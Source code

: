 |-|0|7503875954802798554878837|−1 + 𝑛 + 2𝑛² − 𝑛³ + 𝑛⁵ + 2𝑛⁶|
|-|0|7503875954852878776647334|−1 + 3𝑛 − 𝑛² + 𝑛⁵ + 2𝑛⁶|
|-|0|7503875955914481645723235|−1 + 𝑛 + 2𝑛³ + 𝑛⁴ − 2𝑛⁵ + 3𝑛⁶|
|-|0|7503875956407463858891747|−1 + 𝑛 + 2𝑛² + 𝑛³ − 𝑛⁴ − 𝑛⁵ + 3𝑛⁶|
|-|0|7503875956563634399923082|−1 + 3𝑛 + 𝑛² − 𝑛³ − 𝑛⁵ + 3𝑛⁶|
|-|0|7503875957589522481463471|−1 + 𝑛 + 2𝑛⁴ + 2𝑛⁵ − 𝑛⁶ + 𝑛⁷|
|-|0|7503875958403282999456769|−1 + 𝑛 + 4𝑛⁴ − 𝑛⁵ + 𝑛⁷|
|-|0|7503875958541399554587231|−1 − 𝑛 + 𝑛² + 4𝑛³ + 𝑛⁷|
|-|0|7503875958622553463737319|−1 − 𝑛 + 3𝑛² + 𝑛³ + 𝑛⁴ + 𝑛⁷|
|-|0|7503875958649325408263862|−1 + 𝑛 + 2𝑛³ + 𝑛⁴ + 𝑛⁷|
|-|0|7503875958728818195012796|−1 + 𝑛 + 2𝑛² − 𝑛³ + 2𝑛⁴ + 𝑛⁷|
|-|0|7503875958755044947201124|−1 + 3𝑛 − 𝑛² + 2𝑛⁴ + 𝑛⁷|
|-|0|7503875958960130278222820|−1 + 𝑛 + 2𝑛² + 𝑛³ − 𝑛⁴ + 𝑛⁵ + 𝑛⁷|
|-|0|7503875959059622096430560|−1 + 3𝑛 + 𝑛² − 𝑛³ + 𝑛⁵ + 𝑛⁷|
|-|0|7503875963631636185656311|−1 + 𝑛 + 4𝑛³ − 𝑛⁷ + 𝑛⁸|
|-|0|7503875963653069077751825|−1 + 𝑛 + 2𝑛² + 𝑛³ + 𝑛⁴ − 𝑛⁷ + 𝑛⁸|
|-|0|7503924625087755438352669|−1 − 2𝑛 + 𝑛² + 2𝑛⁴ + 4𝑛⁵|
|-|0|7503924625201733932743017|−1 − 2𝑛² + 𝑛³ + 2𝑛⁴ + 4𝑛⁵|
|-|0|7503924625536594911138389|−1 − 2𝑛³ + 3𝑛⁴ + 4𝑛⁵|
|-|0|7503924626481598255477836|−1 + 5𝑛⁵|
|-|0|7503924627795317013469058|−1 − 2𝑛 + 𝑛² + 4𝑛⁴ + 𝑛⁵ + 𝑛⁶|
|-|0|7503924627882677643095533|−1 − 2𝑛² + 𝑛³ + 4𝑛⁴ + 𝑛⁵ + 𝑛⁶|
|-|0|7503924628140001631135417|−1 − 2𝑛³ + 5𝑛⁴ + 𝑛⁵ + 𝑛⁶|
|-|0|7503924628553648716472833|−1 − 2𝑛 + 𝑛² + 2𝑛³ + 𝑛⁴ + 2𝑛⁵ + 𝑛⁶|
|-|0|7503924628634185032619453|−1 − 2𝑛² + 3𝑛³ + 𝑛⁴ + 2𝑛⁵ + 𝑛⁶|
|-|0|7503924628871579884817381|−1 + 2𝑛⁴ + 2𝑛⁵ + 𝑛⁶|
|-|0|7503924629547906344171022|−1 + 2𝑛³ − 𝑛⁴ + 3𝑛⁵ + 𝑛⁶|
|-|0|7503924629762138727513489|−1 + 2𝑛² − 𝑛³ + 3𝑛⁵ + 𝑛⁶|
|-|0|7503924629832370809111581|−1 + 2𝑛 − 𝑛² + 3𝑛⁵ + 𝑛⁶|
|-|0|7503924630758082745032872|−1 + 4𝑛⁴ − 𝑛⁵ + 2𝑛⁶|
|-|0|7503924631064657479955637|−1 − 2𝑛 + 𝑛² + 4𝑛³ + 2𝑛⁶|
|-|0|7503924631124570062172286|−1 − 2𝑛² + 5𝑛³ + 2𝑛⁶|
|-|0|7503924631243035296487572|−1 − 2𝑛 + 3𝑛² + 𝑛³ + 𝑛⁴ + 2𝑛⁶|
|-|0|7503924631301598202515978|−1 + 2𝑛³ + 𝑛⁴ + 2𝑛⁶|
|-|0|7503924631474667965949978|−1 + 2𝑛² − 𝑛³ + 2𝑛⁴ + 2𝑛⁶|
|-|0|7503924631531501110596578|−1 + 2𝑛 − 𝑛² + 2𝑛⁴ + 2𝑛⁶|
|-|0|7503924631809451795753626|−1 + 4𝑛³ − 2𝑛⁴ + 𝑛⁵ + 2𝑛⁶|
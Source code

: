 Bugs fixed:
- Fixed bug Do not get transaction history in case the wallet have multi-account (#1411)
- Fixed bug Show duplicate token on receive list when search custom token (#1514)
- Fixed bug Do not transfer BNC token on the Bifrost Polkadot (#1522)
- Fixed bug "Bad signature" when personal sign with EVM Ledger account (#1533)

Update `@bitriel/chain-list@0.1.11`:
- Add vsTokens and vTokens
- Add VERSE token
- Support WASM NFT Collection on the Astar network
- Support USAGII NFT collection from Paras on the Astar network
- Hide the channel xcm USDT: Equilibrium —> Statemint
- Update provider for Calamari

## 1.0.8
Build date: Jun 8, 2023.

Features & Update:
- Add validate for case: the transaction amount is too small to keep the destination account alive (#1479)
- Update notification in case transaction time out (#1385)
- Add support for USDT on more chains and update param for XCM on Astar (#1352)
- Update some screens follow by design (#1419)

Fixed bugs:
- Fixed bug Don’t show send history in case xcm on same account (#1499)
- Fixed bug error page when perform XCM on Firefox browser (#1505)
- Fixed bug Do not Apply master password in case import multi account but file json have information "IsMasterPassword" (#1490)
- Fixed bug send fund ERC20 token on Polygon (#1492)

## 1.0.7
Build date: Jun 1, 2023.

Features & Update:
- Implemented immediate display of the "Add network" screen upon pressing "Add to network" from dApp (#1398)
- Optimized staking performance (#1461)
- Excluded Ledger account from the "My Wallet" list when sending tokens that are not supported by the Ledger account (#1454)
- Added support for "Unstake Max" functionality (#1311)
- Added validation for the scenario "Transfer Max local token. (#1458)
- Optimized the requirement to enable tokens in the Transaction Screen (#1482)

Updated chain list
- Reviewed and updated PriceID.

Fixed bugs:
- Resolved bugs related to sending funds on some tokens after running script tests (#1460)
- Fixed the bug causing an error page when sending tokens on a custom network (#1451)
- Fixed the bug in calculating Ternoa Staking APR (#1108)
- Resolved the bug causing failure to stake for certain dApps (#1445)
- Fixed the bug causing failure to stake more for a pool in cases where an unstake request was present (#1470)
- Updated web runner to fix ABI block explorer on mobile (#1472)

_ _ _ _ _

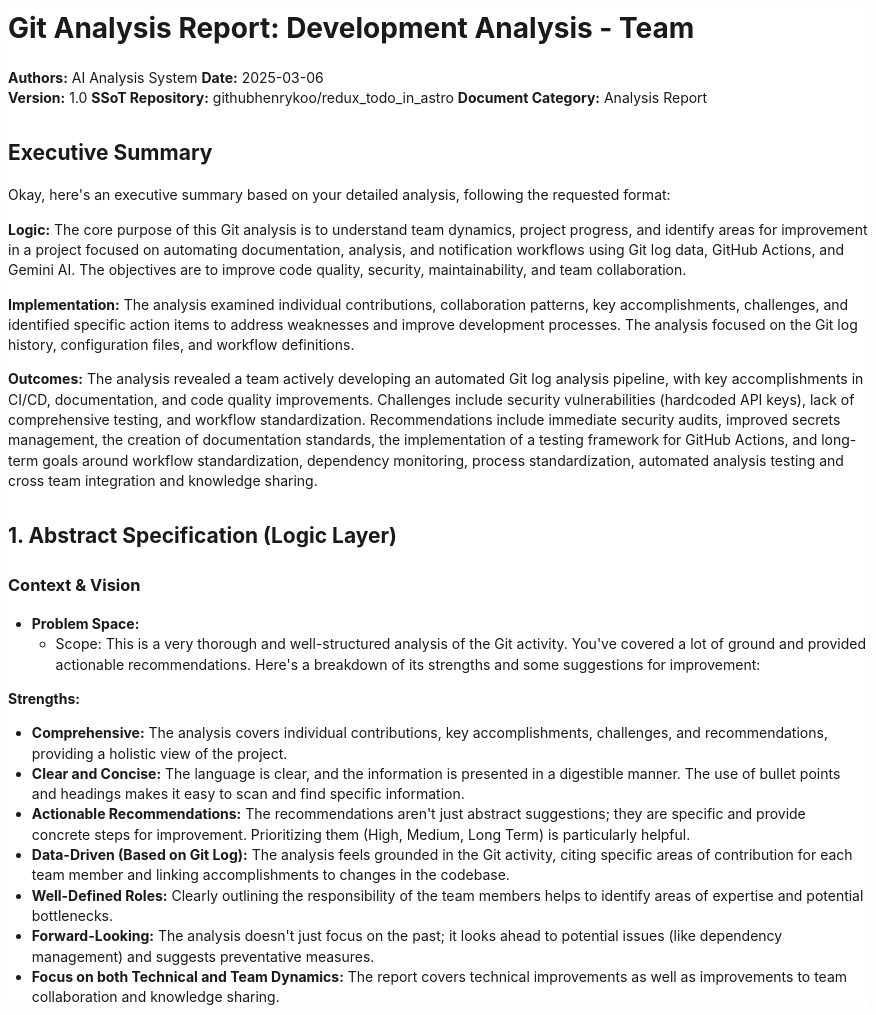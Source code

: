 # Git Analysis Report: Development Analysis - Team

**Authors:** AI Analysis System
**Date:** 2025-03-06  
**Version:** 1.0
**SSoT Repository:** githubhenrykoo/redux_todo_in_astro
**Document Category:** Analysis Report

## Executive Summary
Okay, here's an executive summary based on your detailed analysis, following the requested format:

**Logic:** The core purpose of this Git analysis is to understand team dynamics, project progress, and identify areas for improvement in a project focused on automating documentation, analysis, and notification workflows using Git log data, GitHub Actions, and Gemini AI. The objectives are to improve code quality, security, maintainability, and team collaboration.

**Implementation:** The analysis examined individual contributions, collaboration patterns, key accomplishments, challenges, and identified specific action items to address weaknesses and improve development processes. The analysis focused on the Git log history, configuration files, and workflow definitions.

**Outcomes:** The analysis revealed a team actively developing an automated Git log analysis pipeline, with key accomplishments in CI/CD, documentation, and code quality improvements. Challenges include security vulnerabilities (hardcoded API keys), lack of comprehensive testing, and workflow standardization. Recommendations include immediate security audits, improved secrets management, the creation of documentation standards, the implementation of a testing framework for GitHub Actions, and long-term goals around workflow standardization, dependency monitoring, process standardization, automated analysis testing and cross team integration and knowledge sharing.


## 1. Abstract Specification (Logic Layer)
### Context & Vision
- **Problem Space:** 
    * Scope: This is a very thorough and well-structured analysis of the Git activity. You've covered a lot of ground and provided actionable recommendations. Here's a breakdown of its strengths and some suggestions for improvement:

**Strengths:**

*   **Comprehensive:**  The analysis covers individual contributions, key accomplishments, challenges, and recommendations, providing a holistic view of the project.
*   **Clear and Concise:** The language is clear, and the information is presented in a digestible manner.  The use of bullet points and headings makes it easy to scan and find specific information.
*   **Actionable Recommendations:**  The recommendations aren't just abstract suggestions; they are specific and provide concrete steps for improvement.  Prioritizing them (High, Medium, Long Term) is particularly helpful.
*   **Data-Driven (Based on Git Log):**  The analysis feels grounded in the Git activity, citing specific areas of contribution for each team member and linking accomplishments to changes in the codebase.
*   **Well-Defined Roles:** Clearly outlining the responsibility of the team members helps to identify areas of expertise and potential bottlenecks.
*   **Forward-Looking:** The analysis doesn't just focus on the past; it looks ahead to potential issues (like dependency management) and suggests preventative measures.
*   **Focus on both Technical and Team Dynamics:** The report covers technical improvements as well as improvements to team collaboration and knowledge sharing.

_ _ _ _ _

§ WHAT IS BEING ASKED:
Make a list of all lines in the data that contain "custom".

§ EXERCISE RESPONSE:
- Fixed bug Show duplicate token on receive list when search custom token (#1514)
- Fixed the bug causing an error page when sending tokens on a custom network (#1451)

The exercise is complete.